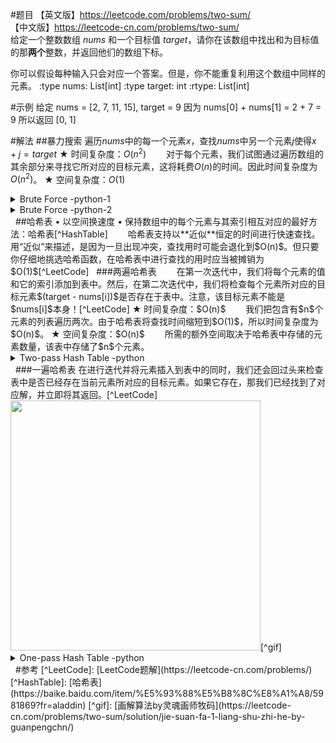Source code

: #题目
【英文版】https://leetcode.com/problems/two-sum/<br>
【中文版】https://leetcode-cn.com/problems/two-sum/<br>
给定一个整数数组 $nums$ 和一个目标值 $target$，请你在该数组中找出和为目标值的那**两个**整数，并返回他们的数组下标。

你可以假设每种输入只会对应一个答案。但是，你不能重复利用这个数组中同样的元素。
:type nums: List[int]
:type target: int
:rtype: List[int]


#示例
给定 nums = [2, 7, 11, 15], target = 9
因为 nums[0] + nums[1] = 2 + 7 = 9
所以返回 [0, 1]

#解法
##暴力搜索
遍历$nums$中的每一个元素$x$，查找$nums$中另一个元素$j$使得$x+j=target$
★ 时间复杂度：$O(n^2)$
&emsp;&emsp;对于每个元素，我们试图通过遍历数组的其余部分来寻找它所对应的目标元素，这将耗费$O(n)$的时间。因此时间复杂度为$O(n^2)$。
★ 空间复杂度：$O(1)$

<details>
<summary>Brute Force -python-1</summary>

<pre><code>
class Solution(object):
    def twoSum(self, nums, target):
        index1=0
        index2=0
        for i in range(len(nums)):
            ele1=nums[i]
            for j in range(i+1,len(nums)):
                lel2=nums[j]
                if ele1+lel2==target:
                    index1=i
                    index2=j
                    break
        return index1,index2
</code></pre>
结果
执行用时 :4172 ms, 在所有 Python 提交中击败了26.93%的用户<br>
内存消耗 :12.7 MB, 在所有 Python 提交中击败了25.36%的用户<br>

代码可精简部分
1. 无需定义变量index1、index2，直接在ele1+lel2==target部分return
2. 无需定义变量ele1、lel2，直接使用nums[i]、nums[j]
</details>

<details>
<summary>Brute Force -python-2</summary>

<pre><code>
class Solution(object):
    def twoSum(self, nums, target):
        for i in range(len(nums)):
            for j in range(i+1,len(nums)):
                if nums[i]+nums[j]==target:
                    return i,j
</code></pre>
执行用时 :4996 ms, 在所有 Python 提交中击败了16.95%的用户
内存消耗 :12.4 MB, 在所有 Python 提交中击败了37.72%的用户
</details>
&nbsp;
##哈希表
• 以空间换速度
• 保持数组中的每个元素与其索引相互对应的最好方法：哈希表[^HashTable]
&emsp;&emsp;哈希表支持以**近似**恒定的时间进行快速查找。用“近似”来描述，是因为一旦出现冲突，查找用时可能会退化到$O(n)$。但只要你仔细地挑选哈希函数，在哈希表中进行查找的用时应当被摊销为$O(1)$[^LeetCode]
&nbsp;
###两遍哈希表
&emsp;&emsp;在第一次迭代中，我们将每个元素的值和它的索引添加到表中。然后，在第二次迭代中，我们将检查每个元素所对应的目标元素$(target - nums[i])$是否存在于表中。注意，该目标元素不能是$nums[i]$本身！[^LeetCode]
★ 时间复杂度：$O(n)$
&emsp;&emsp;我们把包含有$n$个元素的列表遍历两次。由于哈希表将查找时间缩短到$O(1)$，所以时间复杂度为$O(n)$。
★ 空间复杂度：$O(n)$
&emsp;&emsp;所需的额外空间取决于哈希表中存储的元素数量，该表中存储了$n$个元素。

<details>
<summary>Two-pass Hash Table -python</summary>

<pre><code>
class Solution(object):
    def twoSum(self, nums, target):
        dict={}
        for i in range(len(nums)):
            dict[str(nums[i])]=i
        for i in range(len(nums)):
            if str(target-nums[i])in dict and dict[str(target-nums[i])]!=i:
                return i,dict[str(target-nums[i])]
</code></pre>
结果
执行用时 :44 ms, 在所有 Python 提交中击败了92.95%的用户  
内存消耗 :14.2 MB, 在所有 Python 提交中击败了5.01%的用户  
</details>
&nbsp;
###一遍哈希表
在进行迭代并将元素插入到表中的同时，我们还会回过头来检查表中是否已经存在当前元素所对应的目标元素。如果它存在，那我们已经找到了对应解，并立即将其返回。[^LeetCode]
<img src="https://raw.githubusercontent.com/Amyoyoyo/media/master/leetcode/twosum_hashtable.gif" width="400px" />[^gif]

<details>
<summary>One-pass Hash Table -python</summary>

<pre><code>
class Solution(object):
    def twoSum(self, nums, target):
        dict={}
        for i in range(len(nums)):
            if str(target - nums[i]) in dict and dict[str(target - nums[i])] != i:
                return i,dict[str(target-nums[i])]
            else:
                dict[str(nums[i])] = i
</code></pre>
结果
执行用时 :84 ms, 在所有 Python 提交中击败了59.23%的用户
内存消耗 :13.9 MB, 在所有 Python 提交中击败了5.01%的用户
</details>
&nbsp;
#参考
[^LeetCode]: [LeetCode题解](https://leetcode-cn.com/problems/)
[^HashTable]: [哈希表](https://baike.baidu.com/item/%E5%93%88%E5%B8%8C%E8%A1%A8/5981869?fr=aladdin)
[^gif]: [画解算法by灵魂画师牧码](https://leetcode-cn.com/problems/two-sum/solution/jie-suan-fa-1-liang-shu-zhi-he-by-guanpengchn/)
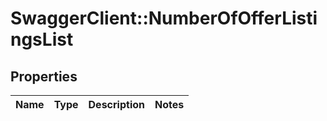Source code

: # SwaggerClient::NumberOfOfferListingsList

## Properties
Name | Type | Description | Notes
------------ | ------------- | ------------- | -------------


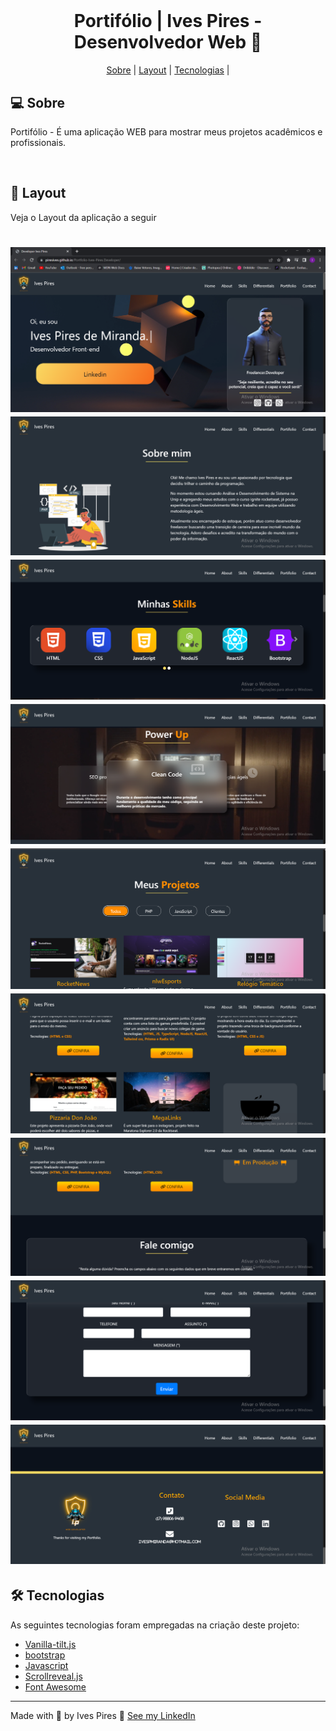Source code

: <h1 align="center">
<img  src="./Logo.Dev.png" alt="" />
</h1>
<h1 align="center">Portifólio | Ives Pires - Desenvolvedor Web 🚀</h1>

<p align="center">
<a href="#Sobre">Sobre</a> |
<a href="#Layout">Layout</a> |
<a href="#Tecnologias">Tecnologias</a> |
</p>

<h2 id="Sobre">💻 Sobre</h2>
<p>Portifólio - É uma aplicação WEB para mostrar meus projetos acadêmicos e profissionais.</p>
<br>

<h2 id="Layout">🎨 Layout</h2>
<p>Veja o Layout da aplicação a seguir</p>

<h1 align="center">
<img  src="./github/site-1.png" alt="" />
<img  src="./github/site-2.png" alt="" />
<img  src="./github/site-3.png" alt="" />
<img  src="./github/site-4.png" alt="" />
<img  src="./github/site-5.png" alt="" />
<img  src="./github/site-6.png" alt="" />
<img  src="./github/site-7.png" alt="" />
<img  src="./github/site-8.png" alt="" />
<img  src="./github/site-9.png" alt="" />
</h1>

<h2 id="Tecnologias">🛠 Tecnologias</h2>
<p>As seguintes tecnologias foram empregadas na criação deste projeto:</p>

- [Vanilla-tilt.js](https://micku7zu.github.io/vanilla-tilt.js/)
- [bootstrap](https://getbootstrap.com/docs/4.0/getting-started/introduction/)
- [Javascript](https://developer.mozilla.org/pt-BR/docs/Web/JavaScript)
- [Scrollreveal.js](https://unpkg.com/scrollreveal@4.0.9/dist/scrollreveal.js)
- [Font Awesome](https://fontawesome.com/)

---
Made with 💚 by Ives Pires 👋 [See my LinkedIn](https://www.linkedin.com/in/ives-pires-de-miranda/)
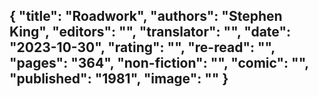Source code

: {
 "title": "Roadwork",
 "authors": "Stephen King",
 "editors": "",
 "translator": "",
 "date": "2023-10-30",
 "rating": "",
 "re-read": "",
 "pages": "364",
 "non-fiction": "",
 "comic": "",
 "published": "1981",
 "image": ""
}
---

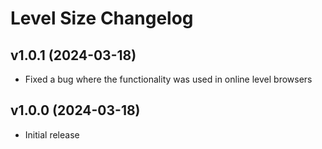 # Level Size Changelog

## v1.0.1 (2024-03-18)
- Fixed a bug where the functionality was used in online level browsers

## v1.0.0 (2024-03-18)
- Initial release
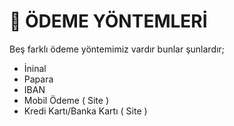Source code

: # 📘 ÖDEME YÖNTEMLERİ

Beş farklı ödeme yöntemimiz vardır bunlar şunlardır;

* İninal
* Papara
* IBAN
* Mobil Ödeme ( Site )
* Kredi Kartı/Banka Kartı ( Site )
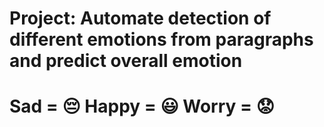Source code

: # Project: Automate detection of different emotions from paragraphs and predict overall emotion

# Sad = 😔    Happy = 😃    Worry = 😟
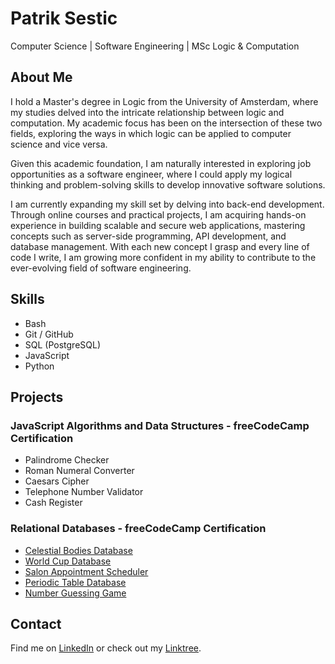 # Patrik Sestic
Computer Science | Software Engineering | MSc Logic & Computation


## About Me

I hold a Master's degree in Logic from the University of Amsterdam, where my studies delved into the intricate relationship between logic and computation. My academic focus has been on the intersection of these two fields, exploring the ways in which logic can be applied to computer science and vice versa.

Given this academic foundation, I am naturally interested in exploring job opportunities as a software engineer, where I could apply my logical thinking and problem-solving skills to develop innovative software solutions.

I am currently expanding my skill set by delving into back-end development. Through online courses and practical projects, I am acquiring hands-on experience in building scalable and secure web applications, mastering concepts such as server-side programming, API development, and database management. With each new concept I grasp and every line of code I write, I am growing more confident in my ability to contribute to the ever-evolving field of software engineering.


## Skills

- Bash
- Git / GitHub
- SQL (PostgreSQL)
- JavaScript
- Python

## Projects

### JavaScript Algorithms and Data Structures - freeCodeCamp Certification 

- Palindrome Checker	
- Roman Numeral Converter	
- Caesars Cipher	
- Telephone Number Validator	
- Cash Register

### Relational Databases - freeCodeCamp Certification

- [Celestial Bodies Database](https://github.com/psestic/fcc-celestial_bodies_db)
- [World Cup Database](https://github.com/psestic/fcc-worldcup_db)
- [Salon Appointment Scheduler](https://github.com/psestic/fcc-salon_db)	
- [Periodic Table Database](https://github.com/psestic/fcc-periodic_table_db)	
- [Number Guessing Game](https://github.com/psestic/fcc-number_guessing_game_db)


## Contact

Find me on [LinkedIn](https://www.linkedin.com/in/psestic/) or check out my [Linktree](https://linktr.ee/psestic).

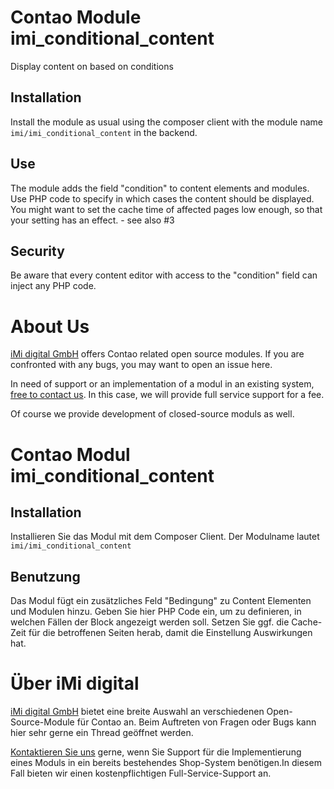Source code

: Contao Module imi_conditional_content
=====================================

Display content on based on conditions


Installation
------------

Install the module as usual using the composer client with the module name `imi/imi_conditional_content` in the backend.


Use
---

The module adds the field "condition" to content elements and modules. Use PHP code to specify in which cases the content
should be displayed.
You might want to set the cache time of affected pages low enough, so that your setting has an effect. - see also #3

Security
--------

Be aware that every content editor with access to the "condition" field can inject any PHP code.

About Us
=================

[iMi digital GmbH](http://www.imi.de/) offers Contao related open source modules. If you are confronted with any bugs, you may want to open an issue here.

In need of support or an implementation of a modul in an existing system, [free to contact us](mailto:digital@iMi.de). In this case, we will provide full service support for a fee.

Of course we provide development of closed-source moduls as well.


Contao Modul imi_conditional_content
==================================

Installation
------------

Installieren Sie das Modul mit dem Composer Client. Der Modulname lautet `imi/imi_conditional_content`

Benutzung
---------

Das Modul fügt ein zusätzliches Feld "Bedingung" zu Content Elementen und Modulen hinzu. Geben Sie hier PHP Code ein,
um zu definieren, in welchen Fällen der Block angezeigt werden soll.
Setzen Sie ggf. die Cache-Zeit für die betroffenen Seiten herab, damit die Einstellung Auswirkungen hat.

Über iMi digital
================

[iMi digital GmbH](http://www.imi.de/) bietet eine breite Auswahl an verschiedenen Open-Source-Module für Contao an. Beim Auftreten von Fragen oder Bugs kann hier sehr gerne ein Thread geöffnet werden.

[Kontaktieren Sie uns](mailto:digital@iMi.de) gerne, wenn Sie Support für die Implementierung eines Moduls in ein bereits bestehendes Shop-System benötigen.In diesem Fall bieten wir einen kostenpflichtigen Full-Service-Support an.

#####

Among the records above, locate the line containing "- Cash Register" and the line containing "Das Modul fügt", then transcribe exactly the lines starting at the first and ending at the second, with no pictures.

# [Solution for this task]
- Cash Register

### Relational Databases - freeCodeCamp Certification

- [Celestial Bodies Database](https://github.com/psestic/fcc-celestial_bodies_db)
- [World Cup Database](https://github.com/psestic/fcc-worldcup_db)
- [Salon Appointment Scheduler](https://github.com/psestic/fcc-salon_db)	
- [Periodic Table Database](https://github.com/psestic/fcc-periodic_table_db)	
- [Number Guessing Game](https://github.com/psestic/fcc-number_guessing_game_db)


## Contact

Find me on [LinkedIn](https://www.linkedin.com/in/psestic/) or check out my [Linktree](https://linktr.ee/psestic).

Source code

: Contao Module imi_conditional_content
=====================================

Display content on based on conditions


Installation
------------

Install the module as usual using the composer client with the module name `imi/imi_conditional_content` in the backend.


Use
---

The module adds the field "condition" to content elements and modules. Use PHP code to specify in which cases the content
should be displayed.
You might want to set the cache time of affected pages low enough, so that your setting has an effect. - see also #3

Security
--------

Be aware that every content editor with access to the "condition" field can inject any PHP code.

About Us
=================

[iMi digital GmbH](http://www.imi.de/) offers Contao related open source modules. If you are confronted with any bugs, you may want to open an issue here.

In need of support or an implementation of a modul in an existing system, [free to contact us](mailto:digital@iMi.de). In this case, we will provide full service support for a fee.

Of course we provide development of closed-source moduls as well.


Contao Modul imi_conditional_content
==================================

Installation
------------

Installieren Sie das Modul mit dem Composer Client. Der Modulname lautet `imi/imi_conditional_content`

Benutzung
---------

Das Modul fügt ein zusätzliches Feld "Bedingung" zu Content Elementen und Modulen hinzu. Geben Sie hier PHP Code ein,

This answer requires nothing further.